【中小企業必見】「情報セキュリティ 10大脅威 2025」から学ぶ、自社を守るための対策と活用方法

サイバー攻撃は大企業だけの問題ではありません。中小企業もその標的となるケースが増えており、被害に遭えば事業継続や顧客からの信頼に甚大な影響を及ぼす可能性があります。
独立行政法人 情報処理推進機構(IPA)が発表した「情報セキュリティ 10大脅威 2025(組織編)」は、現代のセキュリティリスクを把握し実効性のある対策を検討するうえで非常に有用な資料です。
本記事では、この資料のポイントをわかりやすく解説し、中小企業が現実的に取り組むべき対策についてご紹介します。

IPA「情報セキュリティ10大脅威 2025」のWebページはこちら

目次

今、組織が直面する「情報セキュリティ 10大脅威」とは?

IPAの「情報セキュリティ 10大脅威 2025」(組織編)では、セキュリティの専門家によって選ばれた、企業にとって特に深刻な脅威がランキング形式で公開されています。
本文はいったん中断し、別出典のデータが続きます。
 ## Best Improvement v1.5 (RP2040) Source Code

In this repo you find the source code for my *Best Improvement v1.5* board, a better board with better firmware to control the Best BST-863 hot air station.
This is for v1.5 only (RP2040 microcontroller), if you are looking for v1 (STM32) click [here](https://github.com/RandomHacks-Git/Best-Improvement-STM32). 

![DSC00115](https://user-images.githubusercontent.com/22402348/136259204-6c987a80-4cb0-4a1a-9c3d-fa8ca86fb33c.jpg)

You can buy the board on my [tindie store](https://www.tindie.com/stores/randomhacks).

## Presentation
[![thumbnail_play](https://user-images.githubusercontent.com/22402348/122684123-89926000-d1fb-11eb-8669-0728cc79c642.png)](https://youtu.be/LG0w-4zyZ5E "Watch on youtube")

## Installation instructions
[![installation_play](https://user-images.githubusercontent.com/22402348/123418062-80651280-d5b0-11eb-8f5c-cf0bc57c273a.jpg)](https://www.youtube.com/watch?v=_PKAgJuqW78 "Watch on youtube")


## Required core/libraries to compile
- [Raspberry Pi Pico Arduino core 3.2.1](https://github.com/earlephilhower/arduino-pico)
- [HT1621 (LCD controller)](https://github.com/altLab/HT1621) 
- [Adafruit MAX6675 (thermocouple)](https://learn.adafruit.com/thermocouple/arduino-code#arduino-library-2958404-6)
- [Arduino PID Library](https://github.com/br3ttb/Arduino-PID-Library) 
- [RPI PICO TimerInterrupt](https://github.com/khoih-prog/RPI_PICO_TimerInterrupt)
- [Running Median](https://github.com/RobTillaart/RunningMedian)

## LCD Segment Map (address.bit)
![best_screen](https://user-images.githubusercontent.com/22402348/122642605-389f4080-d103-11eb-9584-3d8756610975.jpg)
  1. ランサム攻撃:データを暗号化・窃取し、身代金を要求。
  2. サプライチェーン攻撃:取引先などを経由して標的企業を攻撃。
  3. システムの脆弱性を突いた攻撃:OSやソフトの弱点を悪用。
  4. 内部不正:従業員による不正な情報持ち出し。
  5. 標的型攻撃:特定組織を狙った情報窃取など。
  6. リモートワーク環境の脆弱性:VPNや端末の不備を攻撃。
  7. 地政学リスクに伴う攻撃:国家的対立が背景の攻撃。
  8. DDoS攻撃:アクセスを集中させてシステムを麻痺。
  9. ビジネスメール詐欺:なりすましによる金銭被害。
  10. 不注意による情報漏えい:設定ミスや紛失など。

これらの脅威は、たとえ小規模な企業であっても他人事ではありません。特にサプライチェーン攻撃では、大企業に直接アクセスできない攻撃者が中小企業の脆弱性を突破口に利用するケースもあります。

効率的に対策を進めるためのポイント

IPAでは、共通する「攻撃の糸口」に対して有効な基本対策共通対策を提案しています。

基本対策(例):

  • 脆弱性対応:ソフトウェアを常に最新に保つ。
  • マルウェア対策:セキュリティソフトを導入する。
  • パスワード管理:複雑なパスワードや多要素認証を使う。
  • 設定確認:システムの設定ミスを防止する。
  • リスクの認知:手口や被害事例を学ぶ。

共通対策(7つの重点):

  1. 認証強化:多要素認証やパスキーを導入する。
  2. 情報リテラシー教育:社員一人ひとりが知識を持つ。
  3. リンク・添付ファイルの注意:怪しいメールは開かない。
  4. 報告体制の整備:不審な事象は即報告する。
  5. インシデント対応手順の整備:万一の際の初動対応を明確化しておく。
  6. IT基盤の強化:ネットワーク機器やPCのセキュリティ対策を徹底する。
  7. バックアップの運用:ランサム被害を想定した定期バックアップを実行する。

自社の対策を考えるステップ

資料を読んで終わりにせず、自社の現状に応じた対策を立てることが重要です。以下の4ステップで具体的に落とし込んでみましょう。

ステップ1:守るべき資産を明確にする

「顧客情報」「受発注データ」「オンラインサービス」「社内ノウハウ」「信頼」など、何を守るべきかをリストアップします。

ステップ2:自社にとっての脅威を特定する

「VPNが古い→リモート攻撃のリスク」「取引先とのメールに不安→ビジネスメール詐欺の恐れ」など、自社の状況に合わせてリスクを洗い出します。

ステップ3:有効な対策と現状を把握する

IPA資料の中から、自社に合った対策を抽出します。「実施済み」「一部実施」「未実施」に分類して現状を可視化します。

ステップ4:優先順位を付けて対策を実行

限られたリソースで最大の効果を得るため、影響度や発生頻度を基に優先順位を決定します。例えば「まずは多要素認証」「次に社員教育」など段階的に進めます。

まとめ:まずは「できることから、確実に」

サイバー攻撃の手口は進化し続けています。しかし、攻撃の多くは基本を守ることで防ぐことができます。中小企業だからこそ「限られたリソースの中で何を優先して守るか」を考え、着実に実行することが大切です。まずは自社に必要な対策を一つでも実施するところから始めてみませんか?
本記事が皆さんの情報セキュリティ対策強化の第一歩となれば幸いです。